Device-measured physical activity, adiposity and mortality: a harmonised meta-analysis of eight prospective cohort studies
  1. Jakob Tarp1,
  2. Morten W Fagerland1,
  3. Knut Eirik Dalene1,
  4. Jostein Steene Johannessen1,
  5. Bjørge H Hansen1,2,
  6. Barbara J Jefferis3,
  7. Peter H Whincup4,
  8. Keith M Diaz5,
  9. Steven Hooker6,
  10. Virginia J Howard7,
  11. Ariel Chernofsky8,
  12. Martin G Larson8,
  13. Nicole L Spartano9,
  14. Ramachandran S Vasan10,
  15. Ing-Mari Dohrn11,
  16. Maria Hagströmer11,12,
  17. Charlotte Edwardson13,14,
  18. Thomas Yates13,14,
  19. Eric J Shiroma15,
  20. Paddy C Dempsey16,17,
  21. Katrien Wijndaele16,
  22. Sigmund A Anderssen1,
  23. I-Min Lee18,19,
  24. Ulf Ekelund1,20
  1. 1 Department of Sports Medicine, Norwegian School of Sports Sciences, Oslo, Norway
  2. 2 Department of Sport Science and Physical Education, University of Agder, Kristiansand, Norway
  3. 3 Primary Care and Population Health, University College London, London, UK
  4. 4 Population Health Research Institute, St George's University of London, London, UK
  5. 5 Department of Medicine, Center for Behavioral Cardiovascular Health, Columbia University Medical Center, New York, New York, USA
  6. 6 College of Health and Human Services, San Diego State University, San Diego, California, USA
  7. 7 Department of Epidemiology, School of Public Health, University of Alabama at Birmingham, Birmingham, Alabama, USA
  8. 8 Department of Biostatistics, Boston University School of Public Health, Boston, Massachusetts, USA
  9. 9 Department of Endocrinology, Diabetes, Nutrition and Weight Management, Boston University School of Medicine, Boston, Massachusetts, USA
  10. 10 Departments of Medicine and Epidemiology, Boston University School of Medicine and Boston University School of Public Health, Boston, Massachusetts, USA
  11. 11 Department of Neurobiology, Care Sciences and Society, Karolinska Institutet, Stockholm, Sweden
  12. 12 Academic Primary Health Care Centre, Region Stockholm, Stockholm, Sweden
  13. 13 Diabetes Research Centre, College of Life Sciences, University of Leicester, Leicester, UK
  14. 14 NIHR Leicester Biomedical Research Centre, University Hospitals of Leicester NHS Trust, Leicester, UK
  15. 15 Laboratory of Epidemiology and Population Sciences, National Institute on Aging, Bethesda, Maryland, USA
  16. 16 MRC Epidemiology Unit, University of Cambridge, Cambridge, UK
  17. 17 Physical Activity and Behavioural Epidemiology Laboratories, Baker Heart and Diabetes Institute, Melbourne, Victoria, Australia
  18. 18 Department of Epidemiology, Harvard T H Chan School of Public Health, Boston, Massachusetts, USA
  19. 19 Department of Medicine, Brigham and Women’s Hospital and Harvard Medical School, Boston, Massachusetts, USA
  20. 20 Department of Chronic Diseases and Ageing, Norwegian Institute of Public Health, Oslo, Norway
  1. Correspondence to Dr Jakob Tarp, Department of Sports Medicine, Norwegian School of Sports Sciences, Oslo 0806, Norway; jtarp{at}clin.au.dk

Abstract

Background The joint associations of total and intensity-specific physical activity with obesity in relation to all-cause mortality risk are unclear.

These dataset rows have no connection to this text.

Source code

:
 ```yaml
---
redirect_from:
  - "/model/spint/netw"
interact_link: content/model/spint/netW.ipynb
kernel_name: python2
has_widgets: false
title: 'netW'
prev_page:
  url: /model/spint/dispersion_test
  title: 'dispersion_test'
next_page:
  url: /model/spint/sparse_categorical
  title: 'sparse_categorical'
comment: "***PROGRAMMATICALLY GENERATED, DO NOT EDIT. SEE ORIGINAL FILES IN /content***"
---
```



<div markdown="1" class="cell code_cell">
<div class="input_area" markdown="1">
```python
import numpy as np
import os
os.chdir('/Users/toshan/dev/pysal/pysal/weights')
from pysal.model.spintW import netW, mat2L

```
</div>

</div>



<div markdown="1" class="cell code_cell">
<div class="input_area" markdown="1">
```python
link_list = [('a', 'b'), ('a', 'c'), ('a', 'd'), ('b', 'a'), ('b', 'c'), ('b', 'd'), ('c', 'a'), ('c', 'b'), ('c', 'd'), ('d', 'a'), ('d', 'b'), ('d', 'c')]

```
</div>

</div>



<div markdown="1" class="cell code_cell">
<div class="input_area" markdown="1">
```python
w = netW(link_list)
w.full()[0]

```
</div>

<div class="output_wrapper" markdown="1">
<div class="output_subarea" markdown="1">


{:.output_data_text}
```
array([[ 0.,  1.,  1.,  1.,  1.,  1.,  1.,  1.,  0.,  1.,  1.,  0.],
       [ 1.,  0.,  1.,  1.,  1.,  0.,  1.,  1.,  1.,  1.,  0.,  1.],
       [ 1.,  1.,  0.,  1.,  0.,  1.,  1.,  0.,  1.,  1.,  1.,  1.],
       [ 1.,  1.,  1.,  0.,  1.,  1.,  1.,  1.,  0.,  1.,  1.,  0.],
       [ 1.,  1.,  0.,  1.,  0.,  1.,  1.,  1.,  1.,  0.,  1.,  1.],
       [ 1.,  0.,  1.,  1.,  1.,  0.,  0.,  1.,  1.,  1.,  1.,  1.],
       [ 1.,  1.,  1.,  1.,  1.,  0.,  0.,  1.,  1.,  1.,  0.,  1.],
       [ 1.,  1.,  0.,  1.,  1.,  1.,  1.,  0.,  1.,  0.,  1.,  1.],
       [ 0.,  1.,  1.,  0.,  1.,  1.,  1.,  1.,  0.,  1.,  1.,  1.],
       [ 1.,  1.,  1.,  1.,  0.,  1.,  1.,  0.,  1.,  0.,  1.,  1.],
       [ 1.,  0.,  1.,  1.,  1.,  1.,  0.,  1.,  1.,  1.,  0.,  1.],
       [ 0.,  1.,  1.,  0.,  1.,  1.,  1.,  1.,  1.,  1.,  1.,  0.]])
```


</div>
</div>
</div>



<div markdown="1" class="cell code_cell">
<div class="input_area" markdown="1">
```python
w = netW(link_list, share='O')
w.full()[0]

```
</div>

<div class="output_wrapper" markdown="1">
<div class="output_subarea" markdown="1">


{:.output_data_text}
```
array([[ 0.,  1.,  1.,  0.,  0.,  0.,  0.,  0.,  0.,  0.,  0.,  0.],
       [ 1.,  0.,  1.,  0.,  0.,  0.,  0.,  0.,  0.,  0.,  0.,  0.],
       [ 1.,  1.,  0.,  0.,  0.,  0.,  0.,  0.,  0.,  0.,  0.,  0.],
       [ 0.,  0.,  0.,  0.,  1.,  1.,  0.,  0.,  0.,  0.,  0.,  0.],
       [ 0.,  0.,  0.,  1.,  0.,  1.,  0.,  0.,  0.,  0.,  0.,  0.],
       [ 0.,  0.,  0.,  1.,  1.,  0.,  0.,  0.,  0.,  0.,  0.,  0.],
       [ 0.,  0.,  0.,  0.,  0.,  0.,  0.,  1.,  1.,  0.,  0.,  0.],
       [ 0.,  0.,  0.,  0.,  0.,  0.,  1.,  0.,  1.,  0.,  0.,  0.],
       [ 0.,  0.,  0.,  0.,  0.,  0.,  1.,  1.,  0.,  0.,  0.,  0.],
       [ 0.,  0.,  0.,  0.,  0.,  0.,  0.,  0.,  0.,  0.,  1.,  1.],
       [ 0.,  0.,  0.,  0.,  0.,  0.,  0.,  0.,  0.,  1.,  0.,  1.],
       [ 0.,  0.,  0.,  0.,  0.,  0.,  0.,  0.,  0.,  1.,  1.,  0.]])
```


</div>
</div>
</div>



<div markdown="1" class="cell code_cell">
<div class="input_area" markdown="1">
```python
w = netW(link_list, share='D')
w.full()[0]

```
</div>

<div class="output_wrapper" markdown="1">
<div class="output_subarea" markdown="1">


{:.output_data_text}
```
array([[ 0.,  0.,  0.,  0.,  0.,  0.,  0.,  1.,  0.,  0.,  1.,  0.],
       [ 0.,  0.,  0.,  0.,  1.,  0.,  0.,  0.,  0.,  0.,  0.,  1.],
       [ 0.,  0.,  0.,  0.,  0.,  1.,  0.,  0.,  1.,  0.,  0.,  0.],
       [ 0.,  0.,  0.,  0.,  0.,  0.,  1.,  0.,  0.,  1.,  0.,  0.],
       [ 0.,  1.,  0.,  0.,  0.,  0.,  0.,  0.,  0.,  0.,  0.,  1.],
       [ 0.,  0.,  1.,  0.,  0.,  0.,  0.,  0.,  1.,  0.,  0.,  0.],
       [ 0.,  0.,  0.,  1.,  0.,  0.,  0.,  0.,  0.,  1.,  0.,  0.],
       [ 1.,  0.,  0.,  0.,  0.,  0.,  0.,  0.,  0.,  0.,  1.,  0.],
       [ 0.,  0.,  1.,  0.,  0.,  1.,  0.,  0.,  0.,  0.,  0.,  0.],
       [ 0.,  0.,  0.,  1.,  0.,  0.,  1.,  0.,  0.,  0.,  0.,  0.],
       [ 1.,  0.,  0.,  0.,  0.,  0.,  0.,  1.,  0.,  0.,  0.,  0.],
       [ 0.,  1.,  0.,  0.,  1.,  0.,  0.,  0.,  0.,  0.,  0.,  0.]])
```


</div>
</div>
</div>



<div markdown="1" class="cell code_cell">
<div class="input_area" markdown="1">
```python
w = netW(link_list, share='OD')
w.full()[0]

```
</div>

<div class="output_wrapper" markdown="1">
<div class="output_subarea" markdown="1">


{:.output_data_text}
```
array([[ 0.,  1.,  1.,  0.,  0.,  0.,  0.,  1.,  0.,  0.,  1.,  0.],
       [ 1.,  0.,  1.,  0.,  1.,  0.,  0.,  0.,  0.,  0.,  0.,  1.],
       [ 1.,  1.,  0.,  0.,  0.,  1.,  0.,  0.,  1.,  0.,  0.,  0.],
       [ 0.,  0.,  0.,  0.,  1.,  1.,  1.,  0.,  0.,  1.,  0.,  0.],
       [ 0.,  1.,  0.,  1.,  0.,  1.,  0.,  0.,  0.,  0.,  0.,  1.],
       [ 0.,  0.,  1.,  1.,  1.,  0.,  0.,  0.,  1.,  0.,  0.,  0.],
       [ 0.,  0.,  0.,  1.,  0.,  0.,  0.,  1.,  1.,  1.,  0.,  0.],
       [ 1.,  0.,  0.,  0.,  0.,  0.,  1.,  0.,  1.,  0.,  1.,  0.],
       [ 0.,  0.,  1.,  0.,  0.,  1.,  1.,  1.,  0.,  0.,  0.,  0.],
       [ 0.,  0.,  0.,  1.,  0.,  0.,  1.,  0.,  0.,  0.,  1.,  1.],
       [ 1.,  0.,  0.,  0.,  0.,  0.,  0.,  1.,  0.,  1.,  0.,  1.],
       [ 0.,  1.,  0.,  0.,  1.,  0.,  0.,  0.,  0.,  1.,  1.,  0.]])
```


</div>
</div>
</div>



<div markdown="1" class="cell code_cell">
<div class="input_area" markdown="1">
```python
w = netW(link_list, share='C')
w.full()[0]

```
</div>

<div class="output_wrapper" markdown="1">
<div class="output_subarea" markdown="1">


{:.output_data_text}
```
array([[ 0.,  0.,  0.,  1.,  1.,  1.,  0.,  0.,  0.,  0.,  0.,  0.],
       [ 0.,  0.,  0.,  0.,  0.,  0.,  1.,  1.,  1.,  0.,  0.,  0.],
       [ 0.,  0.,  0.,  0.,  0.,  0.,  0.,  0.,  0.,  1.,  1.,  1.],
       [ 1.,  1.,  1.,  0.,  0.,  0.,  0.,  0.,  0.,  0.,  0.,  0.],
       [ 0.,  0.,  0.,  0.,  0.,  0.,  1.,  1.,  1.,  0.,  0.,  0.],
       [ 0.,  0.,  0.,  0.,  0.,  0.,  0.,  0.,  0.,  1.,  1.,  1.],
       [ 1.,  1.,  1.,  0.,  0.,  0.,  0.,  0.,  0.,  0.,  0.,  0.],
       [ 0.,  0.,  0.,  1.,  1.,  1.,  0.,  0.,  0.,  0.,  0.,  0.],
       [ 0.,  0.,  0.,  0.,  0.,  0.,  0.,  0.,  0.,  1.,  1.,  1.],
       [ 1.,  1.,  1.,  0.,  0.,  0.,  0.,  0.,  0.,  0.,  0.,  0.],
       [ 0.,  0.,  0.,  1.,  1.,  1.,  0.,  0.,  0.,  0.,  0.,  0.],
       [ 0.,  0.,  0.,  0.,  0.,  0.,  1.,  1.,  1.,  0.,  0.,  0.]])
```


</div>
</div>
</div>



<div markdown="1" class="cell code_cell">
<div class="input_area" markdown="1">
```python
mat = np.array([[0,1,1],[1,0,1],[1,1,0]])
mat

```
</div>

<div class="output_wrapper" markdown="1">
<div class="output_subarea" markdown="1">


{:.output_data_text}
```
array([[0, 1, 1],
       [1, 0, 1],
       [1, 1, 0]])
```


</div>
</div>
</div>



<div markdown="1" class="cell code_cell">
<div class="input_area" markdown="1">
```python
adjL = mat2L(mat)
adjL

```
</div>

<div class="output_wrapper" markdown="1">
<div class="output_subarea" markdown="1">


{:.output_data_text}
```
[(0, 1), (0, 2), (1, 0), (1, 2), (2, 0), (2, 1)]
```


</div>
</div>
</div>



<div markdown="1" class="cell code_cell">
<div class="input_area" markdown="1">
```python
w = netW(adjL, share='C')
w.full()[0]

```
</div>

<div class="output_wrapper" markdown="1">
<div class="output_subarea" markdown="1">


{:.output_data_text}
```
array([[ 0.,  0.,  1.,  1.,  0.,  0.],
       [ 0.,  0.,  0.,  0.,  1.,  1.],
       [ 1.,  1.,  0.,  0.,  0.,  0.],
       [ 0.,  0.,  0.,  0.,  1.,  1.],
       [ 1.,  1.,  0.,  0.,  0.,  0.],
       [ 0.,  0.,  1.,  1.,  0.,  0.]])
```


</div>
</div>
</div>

Methods We included 34 492 adults (72% women, median age 62.1 years, 2034 deaths during follow-up) in a harmonised meta-analysis of eight population-based prospective cohort studies with mean follow-up ranging from 6.0 to 14.5 years. Standard body mass index categories were cross-classified with sample tertiles of device-measured total, light-to-vigorous and moderate-to-vigorous physical activity and sedentary time. In five cohorts with waist circumference available, high and low waist circumference was combined with tertiles of moderate-to-vigorous physical activity.

Results There was an inverse dose–response relationship between higher levels of total and intensity-specific physical activity and mortality risk in those who were normal weight and overweight. In individuals with obesity, the inverse dose–response relationship was only observed for total physical activity. Similarly, lower levels of sedentary time were associated with lower mortality risk in normal weight and overweight individuals but there was no association between sedentary time and risk of mortality in those who were obese. Compared with the obese-low total physical activity reference, the HRs were 0.59 (95% CI 0.44 to 0.79) for normal weight-high total activity and 0.67 (95% CI 0.48 to 0.94) for obese-high total activity. In contrast, normal weight-low total physical activity was associated with a higher risk of mortality compared with the obese-low total physical activity reference (1.28; 95% CI 0.99 to 1.67).

Conclusions Higher levels of physical activity were associated with lower risk of mortality irrespective of weight status. Compared with obesity-low physical activity, there was no survival benefit of being normal weight if physical activity levels were low.

  • exercise
  • body mass index
  • observational study

Data availability statement

Data ara available on reasonable request. The study-specific summary data included in the meta-analyses can be obtained from the corresponding authors; jtarp@clin.au.dk.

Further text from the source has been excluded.